■ Task prompt:
Within the material below, transcribe exactly the lines from the one holding "me líbera me." through the one holding "cucúrri, et diréxi.", keeping both ends and skipping the rest.

====== Task inputs

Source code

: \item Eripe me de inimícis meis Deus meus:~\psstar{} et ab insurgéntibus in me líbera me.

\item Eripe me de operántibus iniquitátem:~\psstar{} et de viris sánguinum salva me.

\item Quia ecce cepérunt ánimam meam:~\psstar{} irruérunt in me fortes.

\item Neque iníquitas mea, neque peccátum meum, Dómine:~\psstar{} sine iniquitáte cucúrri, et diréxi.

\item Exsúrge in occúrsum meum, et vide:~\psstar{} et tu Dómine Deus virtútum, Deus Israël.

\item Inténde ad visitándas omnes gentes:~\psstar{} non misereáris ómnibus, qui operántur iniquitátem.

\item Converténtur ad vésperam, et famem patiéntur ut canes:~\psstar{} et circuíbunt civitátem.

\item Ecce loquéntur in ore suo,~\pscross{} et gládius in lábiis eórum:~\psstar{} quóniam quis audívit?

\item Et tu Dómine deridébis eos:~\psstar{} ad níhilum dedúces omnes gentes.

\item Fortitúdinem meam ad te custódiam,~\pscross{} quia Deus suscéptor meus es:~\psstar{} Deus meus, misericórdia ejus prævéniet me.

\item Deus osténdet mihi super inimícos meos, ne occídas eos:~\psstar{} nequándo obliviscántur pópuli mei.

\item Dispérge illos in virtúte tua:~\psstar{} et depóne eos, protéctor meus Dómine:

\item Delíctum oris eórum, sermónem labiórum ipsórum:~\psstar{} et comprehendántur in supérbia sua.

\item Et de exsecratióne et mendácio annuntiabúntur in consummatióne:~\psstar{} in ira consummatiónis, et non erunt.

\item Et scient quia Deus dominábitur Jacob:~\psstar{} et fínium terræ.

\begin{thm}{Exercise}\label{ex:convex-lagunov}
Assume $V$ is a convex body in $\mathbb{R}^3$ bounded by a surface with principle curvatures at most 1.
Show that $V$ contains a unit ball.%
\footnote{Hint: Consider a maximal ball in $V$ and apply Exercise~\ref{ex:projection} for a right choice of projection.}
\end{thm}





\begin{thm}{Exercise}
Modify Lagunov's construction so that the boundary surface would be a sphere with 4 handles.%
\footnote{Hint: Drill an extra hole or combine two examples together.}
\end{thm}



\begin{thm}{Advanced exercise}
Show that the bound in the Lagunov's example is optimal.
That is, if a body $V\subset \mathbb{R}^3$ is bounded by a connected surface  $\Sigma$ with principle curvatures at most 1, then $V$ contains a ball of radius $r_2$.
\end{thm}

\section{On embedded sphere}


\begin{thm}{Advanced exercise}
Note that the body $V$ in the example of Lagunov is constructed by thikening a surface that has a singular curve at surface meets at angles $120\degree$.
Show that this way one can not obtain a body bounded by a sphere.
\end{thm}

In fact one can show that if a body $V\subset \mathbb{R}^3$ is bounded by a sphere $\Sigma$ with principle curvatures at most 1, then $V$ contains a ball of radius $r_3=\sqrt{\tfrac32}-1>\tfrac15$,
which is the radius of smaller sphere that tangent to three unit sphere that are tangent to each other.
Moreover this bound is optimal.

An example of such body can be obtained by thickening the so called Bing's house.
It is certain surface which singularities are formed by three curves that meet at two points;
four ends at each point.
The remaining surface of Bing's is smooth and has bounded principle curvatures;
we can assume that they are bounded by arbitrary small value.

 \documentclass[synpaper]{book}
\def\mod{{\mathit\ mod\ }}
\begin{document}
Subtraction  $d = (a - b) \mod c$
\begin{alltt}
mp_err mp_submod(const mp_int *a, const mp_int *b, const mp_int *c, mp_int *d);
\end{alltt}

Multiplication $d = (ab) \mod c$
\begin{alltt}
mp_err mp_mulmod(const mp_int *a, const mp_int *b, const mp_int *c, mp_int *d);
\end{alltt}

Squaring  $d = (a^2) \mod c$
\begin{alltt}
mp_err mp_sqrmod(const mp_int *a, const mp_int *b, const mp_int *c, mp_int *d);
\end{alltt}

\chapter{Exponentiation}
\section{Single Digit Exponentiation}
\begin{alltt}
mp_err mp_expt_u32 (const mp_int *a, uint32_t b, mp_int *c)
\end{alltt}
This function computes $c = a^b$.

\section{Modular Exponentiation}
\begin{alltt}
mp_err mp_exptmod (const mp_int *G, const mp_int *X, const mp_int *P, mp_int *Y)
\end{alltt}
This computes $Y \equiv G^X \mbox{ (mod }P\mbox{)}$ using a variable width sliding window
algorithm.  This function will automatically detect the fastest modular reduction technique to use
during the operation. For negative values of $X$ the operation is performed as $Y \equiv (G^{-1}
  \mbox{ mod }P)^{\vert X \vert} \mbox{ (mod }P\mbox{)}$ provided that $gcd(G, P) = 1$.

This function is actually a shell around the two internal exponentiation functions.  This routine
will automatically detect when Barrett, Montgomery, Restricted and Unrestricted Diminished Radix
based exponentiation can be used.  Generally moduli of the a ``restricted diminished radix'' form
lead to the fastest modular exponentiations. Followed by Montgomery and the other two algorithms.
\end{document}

============

■ Your response:
: \item Eripe me de inimícis meis Deus meus:~\psstar{} et ab insurgéntibus in me líbera me.

\item Eripe me de operántibus iniquitátem:~\psstar{} et de viris sánguinum salva me.

\item Quia ecce cepérunt ánimam meam:~\psstar{} irruérunt in me fortes.

\item Neque iníquitas mea, neque peccátum meum, Dómine:~\psstar{} sine iniquitáte cucúrri, et diréxi.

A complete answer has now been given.